What is required
Leaving out the pictures, reproduce each record exactly and in full.

Input records
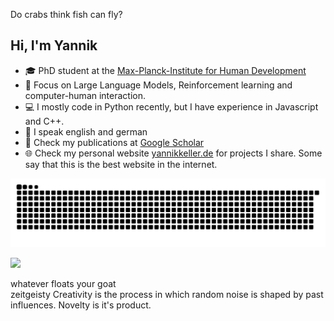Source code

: Do crabs think fish can fly?

## Hi, I'm Yannik
* 🎓 PhD student at the [Max-Planck-Institute for Human Development](https://www.mpib-berlin.mpg.de/person/yannik-keller/367626)
* 🔬 Focus on Large Language Models, Reinforcement learning and computer-human interaction.
* 💻 I mostly code in Python recently, but I have experience in Javascript and C++.
* 💬 I speak english and german
* 📝 Check my publications at [Google Scholar](https://scholar.google.com/citations?user=STlGbvcAAAAJ&hl=en)
* 🌐 Check my personal website [yannikkeller.de](https://yannikkeller.de) for projects I share. Some say that this is the best website in the internet.

<picture>
  <source media="(prefers-color-scheme: dark)" srcset="https://raw.githubusercontent.com/yannikkellerde/yannikkellerde/output/github-contribution-grid-snake-dark.svg" />
  <source media="(prefers-color-scheme: light)" srcset="https://raw.githubusercontent.com/yannikkellerde/yannikkellerde/output/github-contribution-grid-snake.svg" />
  <img alt="github-snake" src="https://raw.githubusercontent.com/yannikkellerde/yannikkellerde/output/github-contribution-grid-snake.svg" />
</picture>

![](https://www.codewars.com/users/yannikkellerde/badges/small)

whatever floats your goat  
zeitgeisty
Creativity is the process in which random noise is shaped by past influences. Novelty is it's product.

Solution to this problem
Source code

: Do crabs think fish can fly?

## Hi, I'm Yannik
* 🎓 PhD student at the [Max-Planck-Institute for Human Development](https://www.mpib-berlin.mpg.de/person/yannik-keller/367626)
* 🔬 Focus on Large Language Models, Reinforcement learning and computer-human interaction.
* 💻 I mostly code in Python recently, but I have experience in Javascript and C++.
* 💬 I speak english and german
* 📝 Check my publications at [Google Scholar](https://scholar.google.com/citations?user=STlGbvcAAAAJ&hl=en)
* 🌐 Check my personal website [yannikkeller.de](https://yannikkeller.de) for projects I share. Some say that this is the best website in the internet.

<picture>
  <source media="(prefers-color-scheme: dark)" srcset="https://raw.githubusercontent.com/yannikkellerde/yannikkellerde/output/github-contribution-grid-snake-dark.svg" />
  <source media="(prefers-color-scheme: light)" srcset="https://raw.githubusercontent.com/yannikkellerde/yannikkellerde/output/github-contribution-grid-snake.svg" />
  <img alt="github-snake" src="https://raw.githubusercontent.com/yannikkellerde/yannikkellerde/output/github-contribution-grid-snake.svg" />
</picture>

![](https://www.codewars.com/users/yannikkellerde/badges/small)

whatever floats your goat  
zeitgeisty
Creativity is the process in which random noise is shaped by past influences. Novelty is it's product.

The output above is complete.